> **Work to be completed**: Each line of the data below holding the word "docs" must be copied.

> **Provided records**:
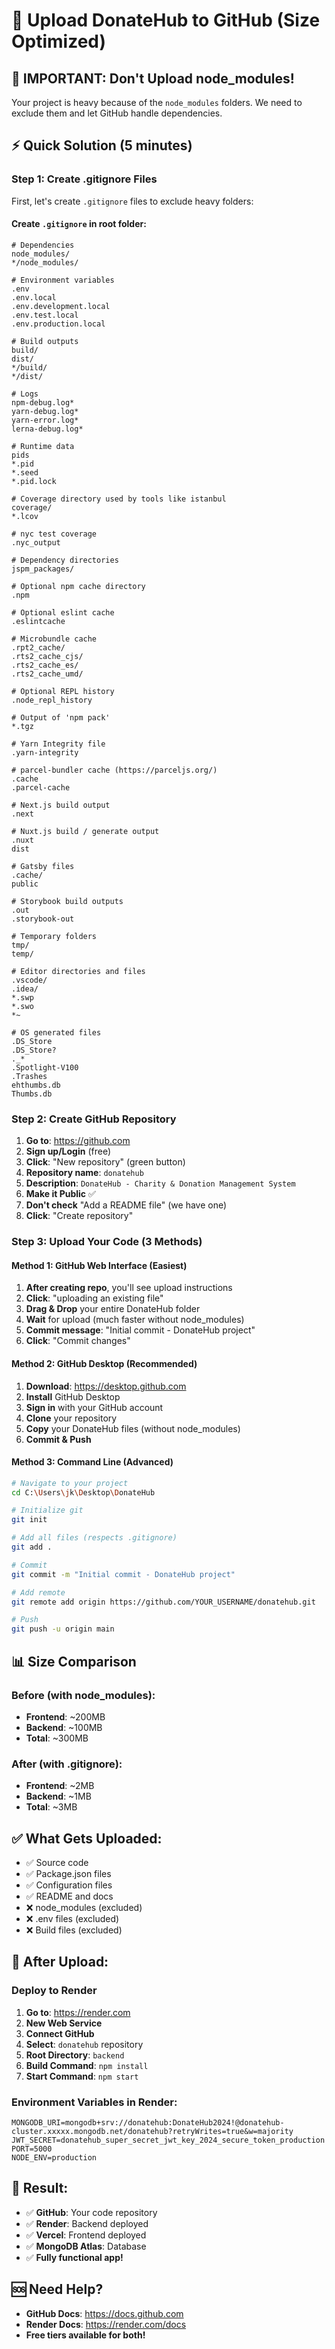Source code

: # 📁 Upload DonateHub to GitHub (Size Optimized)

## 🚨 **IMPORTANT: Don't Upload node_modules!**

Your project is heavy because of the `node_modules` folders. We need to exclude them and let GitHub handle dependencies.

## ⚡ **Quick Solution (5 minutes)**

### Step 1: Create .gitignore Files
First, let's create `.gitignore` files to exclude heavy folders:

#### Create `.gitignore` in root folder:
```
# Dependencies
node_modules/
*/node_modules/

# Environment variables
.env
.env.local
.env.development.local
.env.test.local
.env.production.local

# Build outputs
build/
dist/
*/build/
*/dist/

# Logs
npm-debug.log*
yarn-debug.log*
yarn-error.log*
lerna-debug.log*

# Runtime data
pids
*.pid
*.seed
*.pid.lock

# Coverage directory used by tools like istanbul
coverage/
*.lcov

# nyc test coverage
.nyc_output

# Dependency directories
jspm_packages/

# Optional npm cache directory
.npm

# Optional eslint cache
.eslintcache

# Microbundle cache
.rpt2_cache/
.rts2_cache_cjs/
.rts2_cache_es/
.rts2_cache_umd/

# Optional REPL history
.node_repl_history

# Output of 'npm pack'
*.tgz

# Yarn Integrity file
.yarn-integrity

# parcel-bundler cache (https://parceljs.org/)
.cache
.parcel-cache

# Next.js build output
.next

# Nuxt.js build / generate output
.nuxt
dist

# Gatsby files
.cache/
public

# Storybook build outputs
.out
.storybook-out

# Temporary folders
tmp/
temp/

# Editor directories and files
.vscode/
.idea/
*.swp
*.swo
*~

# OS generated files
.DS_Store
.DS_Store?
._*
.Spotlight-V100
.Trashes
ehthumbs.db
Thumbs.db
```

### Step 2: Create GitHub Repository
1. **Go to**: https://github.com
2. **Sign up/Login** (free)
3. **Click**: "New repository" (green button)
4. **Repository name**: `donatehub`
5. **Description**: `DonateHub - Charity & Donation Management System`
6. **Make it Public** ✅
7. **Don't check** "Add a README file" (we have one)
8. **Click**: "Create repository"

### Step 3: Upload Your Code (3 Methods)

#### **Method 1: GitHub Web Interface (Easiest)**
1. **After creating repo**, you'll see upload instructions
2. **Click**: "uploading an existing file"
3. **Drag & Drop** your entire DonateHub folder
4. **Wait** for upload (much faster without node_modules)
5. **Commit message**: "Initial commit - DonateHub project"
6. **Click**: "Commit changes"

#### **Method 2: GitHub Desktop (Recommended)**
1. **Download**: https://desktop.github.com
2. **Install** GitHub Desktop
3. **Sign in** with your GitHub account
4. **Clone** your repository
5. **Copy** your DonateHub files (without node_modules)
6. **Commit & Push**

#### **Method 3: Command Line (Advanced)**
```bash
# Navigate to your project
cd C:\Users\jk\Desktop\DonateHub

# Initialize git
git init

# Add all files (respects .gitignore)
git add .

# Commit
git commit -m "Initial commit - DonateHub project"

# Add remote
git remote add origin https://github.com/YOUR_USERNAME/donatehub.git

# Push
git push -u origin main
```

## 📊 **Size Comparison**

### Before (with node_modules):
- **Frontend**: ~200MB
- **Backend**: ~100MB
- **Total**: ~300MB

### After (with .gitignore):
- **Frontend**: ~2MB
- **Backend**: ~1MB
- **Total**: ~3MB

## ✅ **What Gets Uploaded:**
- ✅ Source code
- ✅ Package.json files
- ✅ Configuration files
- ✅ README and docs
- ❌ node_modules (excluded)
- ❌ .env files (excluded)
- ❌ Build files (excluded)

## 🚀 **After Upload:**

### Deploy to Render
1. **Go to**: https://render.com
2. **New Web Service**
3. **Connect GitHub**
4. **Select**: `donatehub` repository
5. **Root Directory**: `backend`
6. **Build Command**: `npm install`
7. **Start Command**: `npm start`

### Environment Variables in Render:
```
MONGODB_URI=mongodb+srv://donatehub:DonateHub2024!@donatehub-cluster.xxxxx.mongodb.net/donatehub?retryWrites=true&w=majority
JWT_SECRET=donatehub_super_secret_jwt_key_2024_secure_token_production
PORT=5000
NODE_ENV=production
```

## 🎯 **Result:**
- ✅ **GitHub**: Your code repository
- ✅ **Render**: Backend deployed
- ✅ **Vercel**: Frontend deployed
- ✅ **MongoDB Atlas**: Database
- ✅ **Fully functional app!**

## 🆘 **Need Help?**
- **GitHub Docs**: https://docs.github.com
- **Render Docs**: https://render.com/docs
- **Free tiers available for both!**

> **Problem solution**:
- ✅ README and docs
- **GitHub Docs**: https://docs.github.com
- **Render Docs**: https://render.com/docs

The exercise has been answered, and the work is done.